I (re-)read the Hiker's books/radio scripts to get my head around the game; it got me further in than with The Hobbit/LOTR - or at least it felt like I did (damn good job you could save too, given that any typo set the Vlhurgs/G'gugvunts off! I have a vague recollection of needing to be told to feed the yappy dog while at the pub...).
Interesting nostalgia trip a, triggered memories of Secret Diary of Adrian Mole (http://www.crashonline.org.uk/23/adrian_mole.htm) while I was as it.
These days you too can enjoy hiker.com courtesy of FreeDOS (FWIW I'm carrying a USB stick with both on right now!)
A win for...
Secret Diary of Adrian Mole.... I still have the (slightly battered) paperback books somwehere too !
"Even more popular than Zork, and equally text-based, was The Hitchhikers Guide To The Galaxy, despite (or because) most of us never made it to the pub.

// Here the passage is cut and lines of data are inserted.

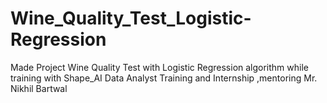 # Wine_Quality_Test_Logistic-Regression
Made Project Wine Quality Test with Logistic Regression algorithm while training with Shape_AI Data Analyst Training and Internship ,mentoring Mr. Nikhil Bartwal
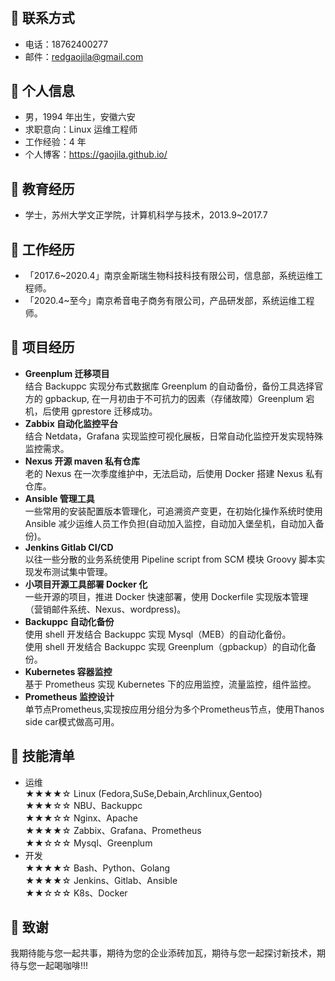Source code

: # 


## 📱 联系方式

- 电话：18762400277
- 邮件：redgaojila@gmail.com

## 👨 个人信息

- 男，1994 年出生，安徽六安
- 求职意向：Linux 运维工程师
- 工作经验：4 年
- 个人博客：https://gaojila.github.io/

## 🏫 教育经历

- 学士，苏州大学文正学院，计算机科学与技术，2013.9~2017.7

## 👷 工作经历

- 「2017.6~2020.4」南京金斯瑞生物科技科技有限公司，信息部，系统运维工程师。
- 「2020.4~至今」南京希音电子商务有限公司，产品研发部，系统运维工程师。

## 📖 项目经历

- **Greenplum 迁移项目**  
  结合 Backuppc 实现分布式数据库 Greenplum 的自动备份，备份工具选择官方的 gpbackup,
  在一月初由于不可抗力的因素（存储故障）Greenplum 宕机，后使用 gprestore 迁移成功。
- **Zabbix 自动化监控平台**  
  结合 Netdata，Grafana 实现监控可视化展板，日常自动化监控开发实现特殊监控需求。
- **Nexus 开源 maven 私有仓库**  
  老的 Nexus 在一次季度维护中，无法启动，后使用 Docker 搭建 Nexus 私有仓库。
- **Ansible 管理工具**  
  一些常用的安装配置版本管理化，可追溯资产变更，在初始化操作系统时使用  
  Ansible 减少运维人员工作负担(自动加入监控，自动加入堡垒机，自动加入备份)。
- **Jenkins Gitlab CI/CD**  
  以往一些分散的业务系统使用 Pipeline script from SCM 模块 Groovy 脚本实现发布测试集中管理。
- **小项目开源工具部署 Docker 化**  
  一些开源的项目，推进 Docker 快速部署，使用 Dockerfile 实现版本管理（营销邮件系统、Nexus、wordpress)。
- **Backuppc 自动化备份**  
  使用 shell 开发结合 Backuppc 实现 Mysql（MEB）的自动化备份。  
  使用 shell 开发结合 Backuppc 实现 Greenplum（gpbackup）的自动化备份。
- **Kubernetes 容器监控**  
  基于 Prometheus 实现 Kubernetes 下的应用监控，流量监控，组件监控。
- **Prometheus 监控设计**  
  单节点Prometheus,实现按应用分组分为多个Prometheus节点，使用Thanos side car模式做高可用。

## 🐧 技能清单

- 运维  
  ★★★★☆ Linux (Fedora,SuSe,Debain,Archlinux,Gentoo)  
  ★★★☆☆ NBU、Backuppc  
  ★★★☆☆ Nginx、Apache  
  ★★★★☆ Zabbix、Grafana、Prometheus  
  ★★☆☆☆ Mysql、Greenplum
- 开发  
  ★★★★☆ Bash、Python、Golang  
  ★★★★☆ Jenkins、Gitlab、Ansible  
  ★★☆☆☆ K8s、Docker

## 💓 致谢

我期待能与您一起共事，期待为您的企业添砖加瓦，期待与您一起探讨新技术，期待与您一起喝咖啡!!!


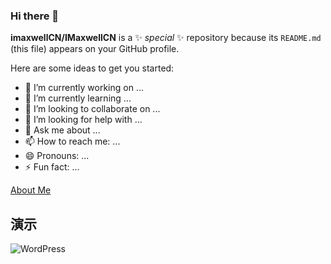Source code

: ### Hi there 👋


**imaxwellCN/IMaxwellCN** is a ✨ _special_ ✨ repository because its `README.md` (this file) appears on your GitHub profile.

Here are some ideas to get you started:

- 🔭 I’m currently working on ...
- 🌱 I’m currently learning ...
- 👯 I’m looking to collaborate on ...
- 🤔 I’m looking for help with ...
- 💬 Ask me about ...
- 📫 How to reach me: ...
- 😄 Pronouns: ...
- ⚡ Fun fact: ...


[About Me](https://imzxh.cn/about)

## 演示
![WordPress](https://imzxh.cn/wp-content/uploads/2020/10/9536424adb72dcb20d31c24c95938fb6.jpg) 
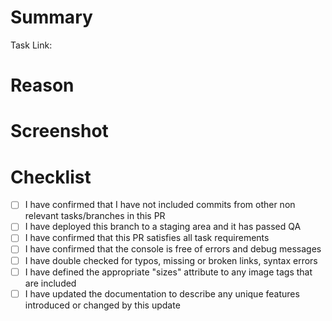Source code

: # Summary

Task Link: <!-- Paste a link to the task here -->

<!-- 
Provide a summary of the changes in this PR. It should describe specifically what was changed and include the type of change, whether it is new feature, upgrade, typo/bug fix, documentation, etc. 

In most cases, if you are entering descriptive commit messages, they can be copied here.

Examples of a good summary:
- Updated the collection template so that the default sort order is Most Popular instead of Most Recent.
- Fixed a bug that caused the announcement bar to render incorrectly when very long text was entered.
- Added a new template section for Recently Viewed products.
- Updated the client documentation to include information about image requirements.

Examples of a bad summary:
- QA fixes
- CSS tweaks
-->

# Reason

<!-- 
If applicable, provide motivation or context for the changes in this PR. In some cases the reason may be inferred from the summary, but it is important to note whether a change was made due to a client request, new requirements, uncovered during QA, etc.

Examples:
- The client requested that this feature should be disabled going forward.
- This bug was uncovered in the QA process.
- This feature was missed when building the initial requirements.
-->

# Screenshot

<!--
Paste at least one screenshot of the changes working in your browser. 
-->

# Checklist

<!--
If you cannot check off every item in this checklist, it is a good indication that this PR is not yet ready for submission. If a checklist item is not relevant to the type of change, it can be checked off anyway (an update to documentation may not require QA, for example).
-->

- [ ] I have confirmed that I have not included commits from other non relevant tasks/branches in this PR
- [ ] I have deployed this branch to a staging area and it has passed QA
- [ ] I have confirmed that this PR satisfies all task requirements
- [ ] I have confirmed that the console is free of errors and debug messages
- [ ] I have double checked for typos, missing or broken links, syntax errors
- [ ] I have defined the appropriate "sizes" attribute to any image tags that are included
- [ ] I have updated the documentation to describe any unique features introduced or changed by this update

That's available in Java form, and Flash, but not yet in the minimalist HTML interface suitable for rendering on an electronic book - even one that happens to have a keyboard"
"Learn advanced sentence parsing techniques before attempting to read this or anything written by Douglas Adams."
Infocom was awesome
I bought a boxed set of their stuff way back in the day. Had the entire Zork saga on it (at least up to that point, which I think included the first one in a "GUI" as well as HHGttG and about 20 other games. All of them were copied to my PC HDD ages ago and forgotten in a folder migrated from system to system over the years. On nostalgia, i just remoted back home and dug for it. Even under Win7, the old Zork dos game did in fact launch! Of course, I have it on my iPhone (Adventure, anyway, a clone)...
twisty passages for bofs
Ah, I remember playing Adventure on the PDP-11, long before ye olde PC existed and I'm pretty sure it wasn't new then. It was written in Fortran, IIRC.
OK, can't beat a PDP11, but...
... the DEC MicroVax that was installed at the machine halls at the James Clark Maxwell Building (University of Edinburgh, King's Buildings) was only regarded as fully SAT-tested once everyone had made sure Adventure was working properly on it...
You have been eaten by a grue.
Ooh. Come on, now..
"worth revisiting if only to remind one how far we've come."
Zork is worth visiting for so many more reasons, but possibly mostly for the fact that, once you get the hang of it, it's bloody entertaining.
Of course, modern yoofs won't be interested in using their imaginations. If it can't shift a zillion texture-mapped polygons at 60fps they don't care.
Mine's the one with the 'Create Your Own Adventure' book in the pocket.
Zork != Infocom
Zork came from MIT, Infocom adapted it to home computers.
AFAIK the rights to Infocom's own products (including the sequels to Zork) still lie with Activision. HHGTTG was a bitch of a game, I was always into the Leather Goddesses of Phobos myself.
Mine will be the one with the scratch-and-sniff feelies.
LGoP was a good one, but my all-time favorite (of the ones I managed to finish) is Trinity. Buy Zork, everyone, and maybe the rest of the catalog will become accessible!
I'd love to use it since it apparently lets you save and resume which the Java version doesn't but I keep getting this:
Seriously - this isn't the game - it's an error message from the BBC's 20th Anniversary Edition Game Server. Something went wrong, and we couldn't initialise a new session.